The Sydney Olympic Park bus routes are a network of special event bus routes designed to transport passengers to the Sydney Olympic Park suburb of Sydney, Australia during major events.

==History==
During the planning of the 2000 Summer Olympics, the Government of New South Wales committed to a public transport-only strategy for the games. To discourage private vehicle use, the city provided minimal parking at competition venues and focused on the development of a new transit hub and the Olympic Park railway line. To address areas of the city that remained without access to public transportation after these additions, a dedicated network of bus routes was developed and commenced operation in 1998 to coincide with the relocation of the Sydney Royal Easter Show from Moore Park to the new Olympic venue.

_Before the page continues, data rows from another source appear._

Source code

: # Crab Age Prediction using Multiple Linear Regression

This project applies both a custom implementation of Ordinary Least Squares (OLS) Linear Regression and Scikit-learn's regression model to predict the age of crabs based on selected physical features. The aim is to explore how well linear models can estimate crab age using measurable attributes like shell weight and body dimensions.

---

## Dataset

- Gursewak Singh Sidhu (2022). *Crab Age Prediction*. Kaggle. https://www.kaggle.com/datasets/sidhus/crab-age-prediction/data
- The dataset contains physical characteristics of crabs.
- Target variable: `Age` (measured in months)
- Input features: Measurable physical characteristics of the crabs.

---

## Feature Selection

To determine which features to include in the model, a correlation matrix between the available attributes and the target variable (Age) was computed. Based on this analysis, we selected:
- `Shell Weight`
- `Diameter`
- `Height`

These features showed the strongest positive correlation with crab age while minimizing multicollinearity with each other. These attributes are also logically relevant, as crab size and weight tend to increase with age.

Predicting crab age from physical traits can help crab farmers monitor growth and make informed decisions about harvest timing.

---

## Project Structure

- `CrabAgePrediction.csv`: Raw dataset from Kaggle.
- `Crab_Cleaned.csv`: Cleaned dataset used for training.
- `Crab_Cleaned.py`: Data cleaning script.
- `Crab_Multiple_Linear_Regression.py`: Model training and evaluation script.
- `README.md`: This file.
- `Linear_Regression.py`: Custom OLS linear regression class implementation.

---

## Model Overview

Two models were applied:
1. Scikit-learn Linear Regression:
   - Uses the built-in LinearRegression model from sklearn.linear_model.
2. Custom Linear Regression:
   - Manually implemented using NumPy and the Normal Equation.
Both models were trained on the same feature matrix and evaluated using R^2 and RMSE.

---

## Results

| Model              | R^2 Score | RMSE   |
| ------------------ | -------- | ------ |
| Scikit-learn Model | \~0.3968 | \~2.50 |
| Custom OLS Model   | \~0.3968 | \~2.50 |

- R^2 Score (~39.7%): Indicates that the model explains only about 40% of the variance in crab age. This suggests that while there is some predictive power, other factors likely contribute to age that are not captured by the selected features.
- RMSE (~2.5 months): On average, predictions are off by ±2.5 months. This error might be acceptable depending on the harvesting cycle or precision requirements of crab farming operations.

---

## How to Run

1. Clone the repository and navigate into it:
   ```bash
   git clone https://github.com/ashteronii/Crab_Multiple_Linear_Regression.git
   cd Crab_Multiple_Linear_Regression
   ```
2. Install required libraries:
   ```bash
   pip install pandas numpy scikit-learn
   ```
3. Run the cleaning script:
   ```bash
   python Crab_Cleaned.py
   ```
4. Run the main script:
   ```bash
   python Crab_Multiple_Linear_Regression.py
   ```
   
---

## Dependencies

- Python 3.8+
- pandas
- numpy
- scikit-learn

The bus routes are activated for major events as designated by the state government, including:

- the Sydney Royal Easter Show
- State of Origin series matches
- the NRL Grand Final

==Routes==
As of July 2025, the major event bus routes are:

| Route | via | Operator |
|---|---|---|
| 1A | Narrabeen, Collaroy, Dee Why, Beacon Hill, Forestville, Roseville, Chatswood West, North Ryde, and Top Ryde | Keolis Downer Northern Beaches |
| 1B | Warriewood, Mona Vale, Terrey Hills, St Ives, West Pymble, Macquarie Park, and Top Ryde | CDC NSW |
| 2 | Glebe, Rozelle, Drummoyne, Hunters Hill, Gladesville, Putney, and Rhodes | Busways |
| 4 | Maroubra, Eastgardens, Mascot, Brighton-Le-Sands, Bexley, Campsie, and Strathfield South | Transdev John Holland |
| 5A | Hills Showground, Castle Hill, Baulkham Hills, and Northmead | CDC NSW |
| 5B | Tallawong, Rouse Hill, Bella Vista, Norwest, Baulkham Hills, and Northmead | CDC NSW |
| 6 | Sutherland, Menai, Bangor, Padstow, Bankstown, Yagoona, and Chullora | U-Go Mobility |
| 7 | Cronulla, Miranda, Sylvania, Hurstville, and Greenacre | U-Go Mobility |
| 8 | Dural, Cherrybrook, Carlingford, Pennant Hills, Telopea, and Ermington | CDC NSW |

Route 3 ran to Macquarie Park via Ryde until 2014.